Zdjelar: What’s the cost tomorrow of a shortcut from yesterday? Each time you make a sub-optimal technology decision, you’re incurring debt for future re-engineering and refactoring of the cost of that decision. Think of it like stretching a rubber band a bit further each time. The more sub-optimal the decision and the longer you keep doing it, the more energy you’re storing for when the rubber band finally snaps back. It can happen due to premature adoption of a technology, inadequate integration, tight code coupling, misunderstood implications of middleware dependency, poor design and engineering, lack of sustainment model, etc.
Question: Who is vulnerable in this scenario?
Zdjelar: The vulnerable companies are those with legacy ERP systems designed and implemented many years ago without the appropriate, upfront engineering and sustainment processes related to security. Today’s ERP systems can be very secure if properly hardened, patched, and engineered with appropriate governance and sustainment which includes business and IT alignment on upgrade cycles, development standards, monitoring, etc. But many companies continue to operate those legacy systems for the reasons stated: they are awaiting a predetermined upgrade cycle due to the operational risk of taking those systems down to apply security patches and funding by the business.
In fact, though today’s ERP platforms are designed with appropriate security mechanisms, the lead times to implement these new platforms are still so long and expensive, and most companies won’t be running these new, secure versions for perhaps another five to ten years. The systems are often highly customized to meet specific business needs which also contributes to the technical debt. The problem with technical debt is that companies often have hundreds of millions of dollars invested in legacy platforms which, because of business cycles, won’t be retired for many years.
Question: What is it about legacy ERP systems that make them vulnerable?
Zdjelar: Legacy ERP systems typically lack a foundational principle known as “open design.” Open design systems are secure because their design has been subject to open review and is based on common industry protocols and standards. In open design, the security also isn’t dependent on the obscurity or secrecy of some part of the design. Legacy ERP systems, in contrast, are often highly proprietary in nature. They tend to fly under the radar because not much is known about them, including in the infosec community. But as soon as security researchers figure out how they work, they quickly figure out how the protocols work and can develop exploits. For instance, rather than encrypting data in transit, very often these systems’ data traffic is compressed. To the casual observer it looks like unreadable traffic, which may lead you to believe it’s encrypted, but in fact, it’s easily uncompressed. Once a tool is developed to decompress that traffic, it effectively becomes the equivalent of clear-text traffic, and those tools exist today.
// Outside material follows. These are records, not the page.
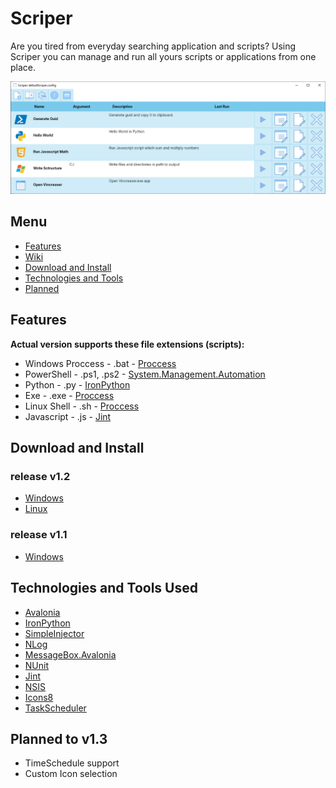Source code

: # Scriper
Are you tired from everyday searching application and scripts? Using Scriper you can manage and run all yours scripts or applications from one place.

![Scriper Example](/Images/scriper.png)

## Menu
* [Features](#features)  
* [Wiki](https://github.com/Gramli/Scriper/wiki)    
* [Download and Install](#download-and-install)    
* [Technologies and Tools](#technologies-and-tools-used)  
* [Planned](#planned)

## Features
**Actual version supports these file extensions (scripts):**
* Windows Proccess - .bat - [Proccess](https://docs.microsoft.com/en-gb/dotnet/api/system.diagnostics.process?view=netcore-3.1)
* PowerShell - .ps1, .ps2 -  [System.Management.Automation](https://www.nuget.org/packages/Microsoft.PowerShell.SDK/)
* Python - .py - [IronPython](https://github.com/IronLanguages/ironpython2)
* Exe - .exe -  [Proccess](https://docs.microsoft.com/en-gb/dotnet/api/system.diagnostics.process?view=netcore-3.1)
* Linux Shell - .sh -  [Proccess](https://docs.microsoft.com/en-gb/dotnet/api/system.diagnostics.process?view=netcore-3.1)
* Javascript - .js - [Jint](https://github.com/sebastienros/jint)

## Download and Install
### release v1.2
* [Windows](https://github.com/Gramli/Scriper/releases/download/v1.2/ScriperInstaller.exe)
* [Linux](https://github.com/Gramli/Scriper/releases/download/v1.2/linux-x64-netcore3.1.7z)
### release v1.1
* [Windows](https://github.com/Gramli/Scriper/releases/download/v1.1/ScriperInstaller.exe)


## Technologies and Tools Used
* [Avalonia](https://github.com/AvaloniaUI/Avalonia)
* [IronPython](https://github.com/IronLanguages/ironpython2)
* [SimpleInjector](https://github.com/simpleinjector/SimpleInjector)
* [NLog](https://github.com/NLog/NLog)
* [MessageBox.Avalonia](https://github.com/AvaloniaUtils/MessageBox.Avalonia)
* [NUnit](https://github.com/nunit/nunit)
* [Jint](https://github.com/sebastienros/jint)
* [NSIS](https://nsis.sourceforge.io/Download)
* [Icons8](https://icons8.com)
* [TaskScheduler](https://github.com/dahall/TaskScheduler)

  
## Planned to v1.3
* TimeSchedule support
* Custom Icon selection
They’re free and they’re easy to use.
Of course, the concept championed by the IEEE Center for Secure Design, and others in industry such as Microsoft and the BSIMM framework, essentially says that software should have security built-in from the start and continuing all the way throughout the application lifecycle until disposal. Too often, these legacy ERP systems are not secure by design or by default. When they are installed with default configuration, they’re installed very permissively, with several static encryption keys, with privileged accounts turned on versus being turned off, default passwords, unnecessary and vulnerable services running, port ranges which include common services, etc. These systems need hardening, to say the least.